■ **ABOUT THIS TASK**
From the first line to the last, print the listing exactly.

■ **DATA TO USE**
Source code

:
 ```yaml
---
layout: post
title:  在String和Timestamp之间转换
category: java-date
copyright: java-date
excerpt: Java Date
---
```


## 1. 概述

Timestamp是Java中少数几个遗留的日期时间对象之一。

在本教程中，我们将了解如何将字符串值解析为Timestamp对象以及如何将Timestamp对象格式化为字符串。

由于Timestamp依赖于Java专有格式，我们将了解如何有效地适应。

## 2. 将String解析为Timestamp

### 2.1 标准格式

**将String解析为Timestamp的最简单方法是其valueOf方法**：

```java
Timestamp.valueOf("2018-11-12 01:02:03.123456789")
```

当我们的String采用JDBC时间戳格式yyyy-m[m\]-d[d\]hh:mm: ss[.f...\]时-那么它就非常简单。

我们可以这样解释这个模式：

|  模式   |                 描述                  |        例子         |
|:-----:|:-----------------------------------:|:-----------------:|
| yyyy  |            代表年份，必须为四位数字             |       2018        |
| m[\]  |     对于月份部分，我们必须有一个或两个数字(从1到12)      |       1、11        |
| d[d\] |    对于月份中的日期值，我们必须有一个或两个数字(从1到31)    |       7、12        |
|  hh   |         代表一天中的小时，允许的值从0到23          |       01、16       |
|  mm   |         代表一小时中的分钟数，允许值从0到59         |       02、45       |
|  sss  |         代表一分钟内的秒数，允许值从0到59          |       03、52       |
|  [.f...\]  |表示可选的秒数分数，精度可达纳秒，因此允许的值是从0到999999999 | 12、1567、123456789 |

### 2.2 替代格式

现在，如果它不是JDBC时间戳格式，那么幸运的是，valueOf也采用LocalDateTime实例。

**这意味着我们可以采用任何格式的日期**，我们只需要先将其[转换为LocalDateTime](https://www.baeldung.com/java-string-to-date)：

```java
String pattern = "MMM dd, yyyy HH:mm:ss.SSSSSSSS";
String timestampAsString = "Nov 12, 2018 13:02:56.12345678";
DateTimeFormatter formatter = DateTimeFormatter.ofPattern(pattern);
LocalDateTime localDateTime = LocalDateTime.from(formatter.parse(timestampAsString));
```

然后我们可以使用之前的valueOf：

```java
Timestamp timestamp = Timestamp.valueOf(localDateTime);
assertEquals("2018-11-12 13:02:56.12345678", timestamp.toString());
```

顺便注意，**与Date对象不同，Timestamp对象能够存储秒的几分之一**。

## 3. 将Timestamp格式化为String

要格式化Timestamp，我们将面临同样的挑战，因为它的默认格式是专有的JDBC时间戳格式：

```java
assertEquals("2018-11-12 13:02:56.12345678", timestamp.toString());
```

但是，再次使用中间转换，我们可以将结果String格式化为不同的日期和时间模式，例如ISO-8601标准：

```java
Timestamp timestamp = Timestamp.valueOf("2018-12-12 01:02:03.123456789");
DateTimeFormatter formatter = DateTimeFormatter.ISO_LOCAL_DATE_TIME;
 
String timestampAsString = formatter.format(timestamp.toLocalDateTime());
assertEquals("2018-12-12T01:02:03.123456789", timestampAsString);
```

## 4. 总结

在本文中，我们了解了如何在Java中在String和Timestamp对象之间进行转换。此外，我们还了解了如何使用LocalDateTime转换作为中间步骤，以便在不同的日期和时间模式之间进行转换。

■ **ANSWER SECTION**
Source code

:
 ```yaml
---
layout: post
title:  在String和Timestamp之间转换
category: java-date
copyright: java-date
excerpt: Java Date
---
```


## 1. 概述

Timestamp是Java中少数几个遗留的日期时间对象之一。

在本教程中，我们将了解如何将字符串值解析为Timestamp对象以及如何将Timestamp对象格式化为字符串。

由于Timestamp依赖于Java专有格式，我们将了解如何有效地适应。

## 2. 将String解析为Timestamp

### 2.1 标准格式

**将String解析为Timestamp的最简单方法是其valueOf方法**：

```java
Timestamp.valueOf("2018-11-12 01:02:03.123456789")
```

当我们的String采用JDBC时间戳格式yyyy-m[m\]-d[d\]hh:mm: ss[.f...\]时-那么它就非常简单。

我们可以这样解释这个模式：

|  模式   |                 描述                  |        例子         |
|:-----:|:-----------------------------------:|:-----------------:|
| yyyy  |            代表年份，必须为四位数字             |       2018        |
| m[\]  |     对于月份部分，我们必须有一个或两个数字(从1到12)      |       1、11        |
| d[d\] |    对于月份中的日期值，我们必须有一个或两个数字(从1到31)    |       7、12        |
|  hh   |         代表一天中的小时，允许的值从0到23          |       01、16       |
|  mm   |         代表一小时中的分钟数，允许值从0到59         |       02、45       |
|  sss  |         代表一分钟内的秒数，允许值从0到59          |       03、52       |
|  [.f...\]  |表示可选的秒数分数，精度可达纳秒，因此允许的值是从0到999999999 | 12、1567、123456789 |

### 2.2 替代格式

现在，如果它不是JDBC时间戳格式，那么幸运的是，valueOf也采用LocalDateTime实例。

**这意味着我们可以采用任何格式的日期**，我们只需要先将其[转换为LocalDateTime](https://www.baeldung.com/java-string-to-date)：

```java
String pattern = "MMM dd, yyyy HH:mm:ss.SSSSSSSS";
String timestampAsString = "Nov 12, 2018 13:02:56.12345678";
DateTimeFormatter formatter = DateTimeFormatter.ofPattern(pattern);
LocalDateTime localDateTime = LocalDateTime.from(formatter.parse(timestampAsString));
```

然后我们可以使用之前的valueOf：

```java
Timestamp timestamp = Timestamp.valueOf(localDateTime);
assertEquals("2018-11-12 13:02:56.12345678", timestamp.toString());
```

顺便注意，**与Date对象不同，Timestamp对象能够存储秒的几分之一**。

## 3. 将Timestamp格式化为String

要格式化Timestamp，我们将面临同样的挑战，因为它的默认格式是专有的JDBC时间戳格式：

```java
assertEquals("2018-11-12 13:02:56.12345678", timestamp.toString());
```

但是，再次使用中间转换，我们可以将结果String格式化为不同的日期和时间模式，例如ISO-8601标准：

```java
Timestamp timestamp = Timestamp.valueOf("2018-12-12 01:02:03.123456789");
DateTimeFormatter formatter = DateTimeFormatter.ISO_LOCAL_DATE_TIME;
 
String timestampAsString = formatter.format(timestamp.toLocalDateTime());
assertEquals("2018-12-12T01:02:03.123456789", timestampAsString);
```

## 4. 总结

在本文中，我们了解了如何在Java中在String和Timestamp对象之间进行转换。此外，我们还了解了如何使用LocalDateTime转换作为中间步骤，以便在不同的日期和时间模式之间进行转换。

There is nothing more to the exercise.